Automated Analysis of Spatial Grids: Motivation and Challenges

  • Valliappa Lakshmanan
Part of the Geotechnologies and the Environment book series (GEOTECH, volume 6)


Geography is often the only feasible way to tie together disparate data sets into something that can be analyzed together. Geographic information systems (GIS) are software systems that are capable of storing and carrying out spatial operations – operations that make use of geographic coordinates – on spatial grids. However, a GIS is typically employed interactively. Remote sensing offers substantial benefits in observing the environment, but the resulting spatial grids can be difficult to analyze interactively and routinely.
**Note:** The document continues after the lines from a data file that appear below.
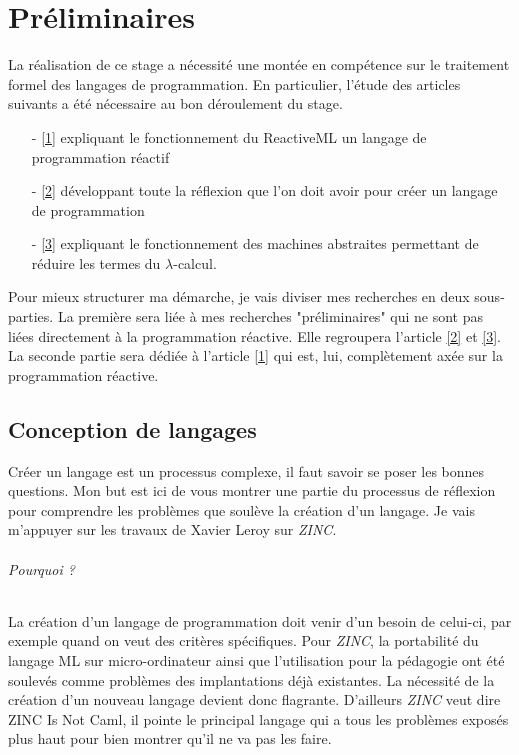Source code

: \documentclass[10pt,a4paper]{report}
\begin{document}
	
	
	
	\chapter{Préliminaires}
La réalisation de ce stage a nécessité une montée en compétence sur le traitement formel des langages de programmation. En particulier, l'étude des articles
suivants a été nécessaire au bon déroulement du stage.
\begin{enumerate}
	\item[-] \hyperref[ReactiveML]{[1]} expliquant le fonctionnement du ReactiveML un langage de programmation réactif
	\item[-] \hyperref[ZINC]{[2]} développant toute la réflexion que l'on doit avoir pour créer un langage de programmation
	\item[-] \hyperref[Calculi]{[3]} expliquant le fonctionnement des machines abstraites permettant de réduire les termes du $\lambda $-calcul.
\end{enumerate}
Pour mieux structurer ma démarche, je vais diviser mes recherches en deux sous-parties. La première sera liée à mes recherches "préliminaires" qui ne sont pas liées directement à la programmation réactive. Elle regroupera l'article \hyperref[ZINC]{[2]} et \hyperref[Calculi]{[3]}. La seconde partie sera dédiée à l'article \hyperref[ReactiveML]{[1]} qui est, lui, complètement axée sur la programmation réactive. 
\newpage



	\section{Conception de langages}
	
Créer un langage est un processus complexe, il faut savoir se poser les bonnes questions. Mon but est ici de vous
montrer une partie du processus de réflexion pour comprendre les problèmes que soulève la création d'un langage.
Je vais m'appuyer sur les travaux de Xavier Leroy sur \textit{ZINC}.
\medbreak

\subparagraph{Pourquoi ?} 
La création d'un langage de programmation doit venir d'un besoin de celui-ci, par exemple quand on veut des critères spécifiques.
Pour \textit{ZINC}, la portabilité du langage ML sur micro-ordinateur ainsi que l'utilisation pour la pédagogie ont été soulevés
comme problèmes des implantations déjà existantes. La nécessité de la création d'un nouveau langage devient donc flagrante.
D'ailleurs \textit{ZINC} veut dire ZINC Is Not Caml, il pointe le principal langage qui a tous les problèmes exposés plus haut
pour bien montrer qu'il ne va pas les faire. 
\end{document}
If your objective is to deal with dynamic data, or large amounts of data, human interaction does not scale and you might want to consider analyzing the spatial data automatically. Creating an automated algorithm is difficult because interactive processing can build on the amazing capabilities of the human visual system, whereas automated processing has to explicitly encode every relationship. Another challenge with creating automated algorithms to analyze spatial grids is that low-level image processing operations are rarely sufficient, so domain knowledge needs to be incorporated. Hence, in order to create an automated algorithm to operate on geospatial data, it is often necessary to write it – off-the-shelf, general-purpose solutions will rarely suffice. The goal of this book is to give you the ability to do just that.


Geographic Information System Geographic Information System Climate Index Spatial Grid Data Mining Algorithm 
These keywords were added by machine and not by the authors. This process is experimental and the keywords may be updated as the learning algorithm improves.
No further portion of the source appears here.